Consider, for example, the average employee who receives around 90 emails daily and sends about 40 in return. Now think about the social media team and other employees-every minute, X (formerly Twitter) alone sees approximately 350,000 new tweets. The immense volume of activity creates a significant amount of white noise, making it challenging to identify potential risks that could impact the business. According to Hudgins, while most of this data is harmless, the sheer volume of benign information can itself create problems.
To that end, he provided the following tips for better detection and collection of digital risks, which will minimize white noise and allow teams to focus only on priority issues:
Ensure Sufficient Threat Vector Coverage for Your Digital Footprint
Does your marketing team monitor social media? This is a common situation, but typically they are not trained to spot or even handle digital risks. Risks such as spoofing to doxing can impact a brands reputation. Organizations need a process in place to escalate these kinds of risks to a security team.

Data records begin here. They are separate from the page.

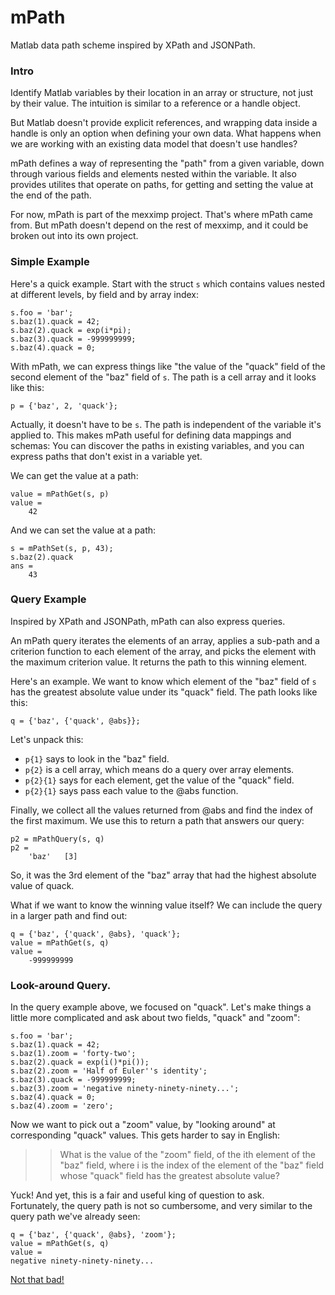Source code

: # mPath
Matlab data path scheme inspired by XPath and JSONPath.

### Intro
Identify Matlab variables by their location in an array or structure, not
just by their value.  The intuition is similar to a reference or a handle
object.

But Matlab doesn't provide explicit references, and wrapping data inside a 
handle is only an option when defining your own data.  What happens when
we are working with an existing data model that doesn't use handles?

mPath defines a way of representing the "path" from a given variable, down
through various fields and elements nested within the variable.  It also
provides utilites that operate on paths, for getting and setting the value
at the end of the path.

For now, mPath is part of the mexximp project.  That's where mPath came 
from.  But mPath doesn't depend on the rest of mexximp, and it could be 
broken out into its own project.

### Simple Example
Here's a quick example.  Start with the struct `s` which contains values
nested at different levels, by field and by array index:
```
s.foo = 'bar';
s.baz(1).quack = 42;
s.baz(2).quack = exp(i*pi);
s.baz(3).quack = -999999999;
s.baz(4).quack = 0;
```

With mPath, we can express things like "the value of the "quack" field of 
the second element of the "baz" field of `s`.  The path is a cell array and 
it looks like this:
```
p = {'baz', 2, 'quack'};
```

Actually, it doesn't have to be `s`.  The path is independent of the 
variable it's applied to.  This makes mPath useful for defining data 
mappings and schemas:  You can discover the paths in existing variables, 
and you can express paths that don't exist in a variable yet.

We can get the value at a path:
```
value = mPathGet(s, p)
value =
    42
```

And we can set the value at a path:
```
s = mPathSet(s, p, 43);
s.baz(2).quack
ans = 
    43
```

### Query Example
Inspired by XPath and JSONPath, mPath can also express queries.

An mPath query iterates the elements of an array, applies a sub-path and a
criterion function to each element of the array, and picks the element with
the maximum criterion value.  It returns the path to this winning element.

Here's an example.  We want to know which element of the "baz" field of `s` 
has the greatest absolute value under its "quack" field.  The path looks 
like this:
```
q = {'baz', {'quack', @abs}};
```

Let's unpack this:
 * `p{1}` says to look in the "baz" field.
 * `p{2}` is a cell array, which means do a query over array elements.
 * `p{2}{1}` says for each element, get the value of the "quack" field.
 * `p{2}{1}` says pass each value to the @abs function.

Finally, we collect all the values returned from @abs and find the index of 
the first maximum.  We use this to return a path that answers our query:
```
p2 = mPathQuery(s, q)
p2 = 
    'baz'   [3]
```

So, it was the 3rd element of the "baz" array that had the highest absolute
value of quack.

What if we want to know the winning value itself?  We can include the query
in a larger path and find out:
```
q = {'baz', {'quack', @abs}, 'quack'};
value = mPathGet(s, q)
value =
    -999999999
```

### Look-around Query.
In the query example above, we focused on "quack".  Let's make things a 
little more complicated and ask about two fields, "quack" and "zoom":
```
s.foo = 'bar';
s.baz(1).quack = 42;
s.baz(1).zoom = 'forty-two';
s.baz(2).quack = exp(i()*pi());
s.baz(2).zoom = 'Half of Euler''s identity';
s.baz(3).quack = -999999999;
s.baz(3).zoom = 'negative ninety-ninety-ninety...';
s.baz(4).quack = 0;
s.baz(4).zoom = 'zero';
```

Now we want to pick out a "zoom" value, by "looking around" at 
corresponding "quack" values.  This gets harder to say in English:

>> What is the value of the "zoom" field, 
>> of the ith element of the "baz" field, 
>> where i is the index 
>> of the element of the "baz" field 
>> whose "quack" field has the greatest absolute value?

Yuck!  And yet, this is a fair and useful king of question to ask.  
Fortunately, the query path is not so cumbersome, and very similar to the
query path we've already seen:
```
q = {'baz', {'quack', @abs}, 'zoom'};
value = mPathGet(s, q)
value =
negative ninety-ninety-ninety...
```

[Not that bad!](https://www.youtube.com/watch?v=UtVJdPfm0F8)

Balance Source Data Scale and Fidelity
Every security team has limits around how much data they can process and respond to. Teams simply need to be realistic in how much effort they can expend on data analysis.
Go on the Offensive with Proactive Detection
Digital risks can be monitored passively, but preventing them requires a proactive approach. By identifying new phishing domains as soon as they appear or detecting data being sold on the dark web early, a team can be better prepared to mitigate their potential impact.
Leverage Both People and Technology
People are flawed. Technology is flawed. Together, they create a complex system where each can compensate for the other's weaknesses. By building an experienced team of security professionals and equipping them with the right tools, digital risks can be more effectively mitigated.
Constantly Monitor Threats for Changes in Tactics
In the past, we've highlighted how threat actors take proactive measures to hide their footsteps. This is becoming more frequent, and because of these blocking techniques, it can be more challenging to detect and collect phishing threats. However, there are ways around these techniques, and building these into the collection process are now necessary.
The Least Visibility
Phishing threats continue to be one of the largest forms of digital risks for enterprise organizations. It should come as no surprise that when we asked X users what threats they had the least visibility into that phishing (34%) topped the list. However, coming in a close second is social media (30%), which has become a necessary component for most modern enterprises. Both mobile and domain name-related risks tied for the number three spot.
The Biggest Digital Risks
In addition to asking organizations about the areas where they have the least visibility, we sought to identify the biggest social media-related risk facing their teams. According to the promoted X poll, doxing stands out as the most prevalent concern by a wide margin.
Doxing is of course when someone or a group of people share private information (PII) about a person or organization with malicious intent. For enterprise organizations, this can be a particularly nasty situation for executives. In second, but at a significantly smaller share of the pie, people also said that employee use of social media was also a concern.